§ Exercise data:
··········

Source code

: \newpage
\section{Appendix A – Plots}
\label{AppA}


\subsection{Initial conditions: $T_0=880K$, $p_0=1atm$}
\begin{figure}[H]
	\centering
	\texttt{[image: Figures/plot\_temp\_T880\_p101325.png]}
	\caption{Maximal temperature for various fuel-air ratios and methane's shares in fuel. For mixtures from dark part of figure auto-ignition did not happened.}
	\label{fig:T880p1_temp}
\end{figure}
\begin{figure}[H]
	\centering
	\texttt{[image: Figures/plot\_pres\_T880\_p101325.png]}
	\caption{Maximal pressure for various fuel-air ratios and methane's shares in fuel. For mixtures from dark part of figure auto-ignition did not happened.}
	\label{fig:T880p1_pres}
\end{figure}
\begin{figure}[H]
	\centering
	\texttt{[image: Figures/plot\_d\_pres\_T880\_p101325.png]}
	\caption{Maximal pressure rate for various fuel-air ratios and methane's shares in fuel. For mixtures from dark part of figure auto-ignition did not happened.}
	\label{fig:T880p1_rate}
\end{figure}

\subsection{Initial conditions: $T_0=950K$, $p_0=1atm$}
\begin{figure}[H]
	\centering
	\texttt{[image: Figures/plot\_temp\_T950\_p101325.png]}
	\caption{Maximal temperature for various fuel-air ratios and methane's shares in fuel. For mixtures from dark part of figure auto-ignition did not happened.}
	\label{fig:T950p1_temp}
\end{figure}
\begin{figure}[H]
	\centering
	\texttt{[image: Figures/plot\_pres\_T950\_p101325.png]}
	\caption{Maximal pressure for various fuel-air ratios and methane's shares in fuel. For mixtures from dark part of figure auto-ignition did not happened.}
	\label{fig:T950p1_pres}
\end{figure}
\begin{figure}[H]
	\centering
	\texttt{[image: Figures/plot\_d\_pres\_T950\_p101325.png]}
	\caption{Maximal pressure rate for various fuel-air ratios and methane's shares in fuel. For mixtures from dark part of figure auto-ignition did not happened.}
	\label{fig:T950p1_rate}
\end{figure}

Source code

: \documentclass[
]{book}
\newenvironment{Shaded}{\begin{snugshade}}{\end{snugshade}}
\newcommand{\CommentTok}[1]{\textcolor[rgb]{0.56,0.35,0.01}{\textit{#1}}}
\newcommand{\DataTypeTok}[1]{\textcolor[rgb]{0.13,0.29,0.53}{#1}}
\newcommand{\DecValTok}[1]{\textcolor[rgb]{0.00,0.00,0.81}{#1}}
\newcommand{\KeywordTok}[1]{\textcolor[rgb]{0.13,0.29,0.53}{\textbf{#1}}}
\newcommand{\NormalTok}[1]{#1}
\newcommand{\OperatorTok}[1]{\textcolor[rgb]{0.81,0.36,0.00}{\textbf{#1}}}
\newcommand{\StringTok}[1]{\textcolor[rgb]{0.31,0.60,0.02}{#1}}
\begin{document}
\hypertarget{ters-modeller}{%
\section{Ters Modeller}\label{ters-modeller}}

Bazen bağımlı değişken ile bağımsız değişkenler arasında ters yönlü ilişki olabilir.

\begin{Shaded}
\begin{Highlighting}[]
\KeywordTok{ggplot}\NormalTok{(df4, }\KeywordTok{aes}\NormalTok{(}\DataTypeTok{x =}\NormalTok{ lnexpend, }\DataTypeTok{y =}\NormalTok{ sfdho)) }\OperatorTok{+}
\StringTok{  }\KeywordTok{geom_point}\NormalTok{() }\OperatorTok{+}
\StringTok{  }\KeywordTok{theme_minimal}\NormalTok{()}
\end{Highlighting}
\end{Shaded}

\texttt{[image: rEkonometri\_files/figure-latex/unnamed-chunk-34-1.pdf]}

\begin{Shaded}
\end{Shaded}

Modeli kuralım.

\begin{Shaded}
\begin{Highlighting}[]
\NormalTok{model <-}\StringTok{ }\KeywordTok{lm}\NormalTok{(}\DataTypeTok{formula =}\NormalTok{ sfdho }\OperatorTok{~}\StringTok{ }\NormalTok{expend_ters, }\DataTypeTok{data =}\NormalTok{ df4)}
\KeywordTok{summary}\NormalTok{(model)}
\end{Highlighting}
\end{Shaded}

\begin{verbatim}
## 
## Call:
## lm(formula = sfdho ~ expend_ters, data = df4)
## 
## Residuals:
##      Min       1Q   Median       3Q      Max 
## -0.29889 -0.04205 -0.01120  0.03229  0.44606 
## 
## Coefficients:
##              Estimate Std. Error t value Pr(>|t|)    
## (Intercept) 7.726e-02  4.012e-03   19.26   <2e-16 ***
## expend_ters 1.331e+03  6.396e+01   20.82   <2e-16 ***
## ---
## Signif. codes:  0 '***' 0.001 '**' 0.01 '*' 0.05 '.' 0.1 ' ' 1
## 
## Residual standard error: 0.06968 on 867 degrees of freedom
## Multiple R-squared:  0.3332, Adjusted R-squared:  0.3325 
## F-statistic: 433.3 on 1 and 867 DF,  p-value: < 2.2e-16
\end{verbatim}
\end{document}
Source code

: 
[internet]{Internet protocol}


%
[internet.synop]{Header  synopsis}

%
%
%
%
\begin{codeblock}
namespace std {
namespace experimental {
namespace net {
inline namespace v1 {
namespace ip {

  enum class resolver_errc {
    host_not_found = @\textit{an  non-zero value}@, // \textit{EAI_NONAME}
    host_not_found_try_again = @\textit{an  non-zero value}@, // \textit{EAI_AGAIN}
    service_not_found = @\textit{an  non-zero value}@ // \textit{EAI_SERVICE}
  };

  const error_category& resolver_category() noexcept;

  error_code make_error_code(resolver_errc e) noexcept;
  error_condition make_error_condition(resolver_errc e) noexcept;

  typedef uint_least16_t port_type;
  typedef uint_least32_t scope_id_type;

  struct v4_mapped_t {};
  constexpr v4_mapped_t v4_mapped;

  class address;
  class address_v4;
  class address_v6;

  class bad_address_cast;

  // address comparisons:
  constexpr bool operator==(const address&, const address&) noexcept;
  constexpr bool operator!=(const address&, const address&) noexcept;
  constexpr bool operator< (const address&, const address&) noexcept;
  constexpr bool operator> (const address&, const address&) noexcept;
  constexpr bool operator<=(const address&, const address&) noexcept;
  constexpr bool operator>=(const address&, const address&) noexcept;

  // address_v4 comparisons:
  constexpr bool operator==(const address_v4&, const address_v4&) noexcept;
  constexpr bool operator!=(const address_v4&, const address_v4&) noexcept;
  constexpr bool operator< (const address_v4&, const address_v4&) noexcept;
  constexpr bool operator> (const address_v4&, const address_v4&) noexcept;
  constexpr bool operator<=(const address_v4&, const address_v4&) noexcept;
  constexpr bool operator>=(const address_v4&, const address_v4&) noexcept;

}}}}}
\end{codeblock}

··········

§ What to do: Each line of the data has to be written out exactly as it appears.

§ Solution:
Source code

: \newpage
\section{Appendix A – Plots}
\label{AppA}


\subsection{Initial conditions: $T_0=880K$, $p_0=1atm$}
\begin{figure}[H]
	\centering
	\texttt{[image: Figures/plot\_temp\_T880\_p101325.png]}
	\caption{Maximal temperature for various fuel-air ratios and methane's shares in fuel. For mixtures from dark part of figure auto-ignition did not happened.}
	\label{fig:T880p1_temp}
\end{figure}
\begin{figure}[H]
	\centering
	\texttt{[image: Figures/plot\_pres\_T880\_p101325.png]}
	\caption{Maximal pressure for various fuel-air ratios and methane's shares in fuel. For mixtures from dark part of figure auto-ignition did not happened.}
	\label{fig:T880p1_pres}
\end{figure}
\begin{figure}[H]
	\centering
	\texttt{[image: Figures/plot\_d\_pres\_T880\_p101325.png]}
	\caption{Maximal pressure rate for various fuel-air ratios and methane's shares in fuel. For mixtures from dark part of figure auto-ignition did not happened.}
	\label{fig:T880p1_rate}
\end{figure}

\subsection{Initial conditions: $T_0=950K$, $p_0=1atm$}
\begin{figure}[H]
	\centering
	\texttt{[image: Figures/plot\_temp\_T950\_p101325.png]}
	\caption{Maximal temperature for various fuel-air ratios and methane's shares in fuel. For mixtures from dark part of figure auto-ignition did not happened.}
	\label{fig:T950p1_temp}
\end{figure}
\begin{figure}[H]
	\centering
	\texttt{[image: Figures/plot\_pres\_T950\_p101325.png]}
	\caption{Maximal pressure for various fuel-air ratios and methane's shares in fuel. For mixtures from dark part of figure auto-ignition did not happened.}
	\label{fig:T950p1_pres}
\end{figure}
\begin{figure}[H]
	\centering
	\texttt{[image: Figures/plot\_d\_pres\_T950\_p101325.png]}
	\caption{Maximal pressure rate for various fuel-air ratios and methane's shares in fuel. For mixtures from dark part of figure auto-ignition did not happened.}
	\label{fig:T950p1_rate}
\end{figure}

Source code

: \documentclass[
]{book}
\newenvironment{Shaded}{\begin{snugshade}}{\end{snugshade}}
\newcommand{\CommentTok}[1]{\textcolor[rgb]{0.56,0.35,0.01}{\textit{#1}}}
\newcommand{\DataTypeTok}[1]{\textcolor[rgb]{0.13,0.29,0.53}{#1}}
\newcommand{\DecValTok}[1]{\textcolor[rgb]{0.00,0.00,0.81}{#1}}
\newcommand{\KeywordTok}[1]{\textcolor[rgb]{0.13,0.29,0.53}{\textbf{#1}}}
\newcommand{\NormalTok}[1]{#1}
\newcommand{\OperatorTok}[1]{\textcolor[rgb]{0.81,0.36,0.00}{\textbf{#1}}}
\newcommand{\StringTok}[1]{\textcolor[rgb]{0.31,0.60,0.02}{#1}}
\begin{document}
\hypertarget{ters-modeller}{%
\section{Ters Modeller}\label{ters-modeller}}

Bazen bağımlı değişken ile bağımsız değişkenler arasında ters yönlü ilişki olabilir.

\begin{Shaded}
\begin{Highlighting}[]
\KeywordTok{ggplot}\NormalTok{(df4, }\KeywordTok{aes}\NormalTok{(}\DataTypeTok{x =}\NormalTok{ lnexpend, }\DataTypeTok{y =}\NormalTok{ sfdho)) }\OperatorTok{+}
\StringTok{  }\KeywordTok{geom_point}\NormalTok{() }\OperatorTok{+}
\StringTok{  }\KeywordTok{theme_minimal}\NormalTok{()}
\end{Highlighting}
\end{Shaded}

\texttt{[image: rEkonometri\_files/figure-latex/unnamed-chunk-34-1.pdf]}

\begin{Shaded}
\end{Shaded}

Modeli kuralım.

\begin{Shaded}
\begin{Highlighting}[]
\NormalTok{model <-}\StringTok{ }\KeywordTok{lm}\NormalTok{(}\DataTypeTok{formula =}\NormalTok{ sfdho }\OperatorTok{~}\StringTok{ }\NormalTok{expend_ters, }\DataTypeTok{data =}\NormalTok{ df4)}
\KeywordTok{summary}\NormalTok{(model)}
\end{Highlighting}
\end{Shaded}

\begin{verbatim}
## 
## Call:
## lm(formula = sfdho ~ expend_ters, data = df4)
## 
## Residuals:
##      Min       1Q   Median       3Q      Max 
## -0.29889 -0.04205 -0.01120  0.03229  0.44606 
## 
## Coefficients:
##              Estimate Std. Error t value Pr(>|t|)    
## (Intercept) 7.726e-02  4.012e-03   19.26   <2e-16 ***
## expend_ters 1.331e+03  6.396e+01   20.82   <2e-16 ***
## ---
## Signif. codes:  0 '***' 0.001 '**' 0.01 '*' 0.05 '.' 0.1 ' ' 1
## 
## Residual standard error: 0.06968 on 867 degrees of freedom
## Multiple R-squared:  0.3332, Adjusted R-squared:  0.3325 
## F-statistic: 433.3 on 1 and 867 DF,  p-value: < 2.2e-16
\end{verbatim}
\end{document}
Source code

: 
[internet]{Internet protocol}


%
[internet.synop]{Header  synopsis}

%
%
%
%
\begin{codeblock}
namespace std {
namespace experimental {
namespace net {
inline namespace v1 {
namespace ip {

  enum class resolver_errc {
    host_not_found = @\textit{an  non-zero value}@, // \textit{EAI_NONAME}
    host_not_found_try_again = @\textit{an  non-zero value}@, // \textit{EAI_AGAIN}
    service_not_found = @\textit{an  non-zero value}@ // \textit{EAI_SERVICE}
  };

  const error_category& resolver_category() noexcept;

  error_code make_error_code(resolver_errc e) noexcept;
  error_condition make_error_condition(resolver_errc e) noexcept;

  typedef uint_least16_t port_type;
  typedef uint_least32_t scope_id_type;

  struct v4_mapped_t {};
  constexpr v4_mapped_t v4_mapped;

  class address;
  class address_v4;
  class address_v6;

  class bad_address_cast;

  // address comparisons:
  constexpr bool operator==(const address&, const address&) noexcept;
  constexpr bool operator!=(const address&, const address&) noexcept;
  constexpr bool operator< (const address&, const address&) noexcept;
  constexpr bool operator> (const address&, const address&) noexcept;
  constexpr bool operator<=(const address&, const address&) noexcept;
  constexpr bool operator>=(const address&, const address&) noexcept;

  // address_v4 comparisons:
  constexpr bool operator==(const address_v4&, const address_v4&) noexcept;
  constexpr bool operator!=(const address_v4&, const address_v4&) noexcept;
  constexpr bool operator< (const address_v4&, const address_v4&) noexcept;
  constexpr bool operator> (const address_v4&, const address_v4&) noexcept;
  constexpr bool operator<=(const address_v4&, const address_v4&) noexcept;
  constexpr bool operator>=(const address_v4&, const address_v4&) noexcept;

}}}}}
\end{codeblock}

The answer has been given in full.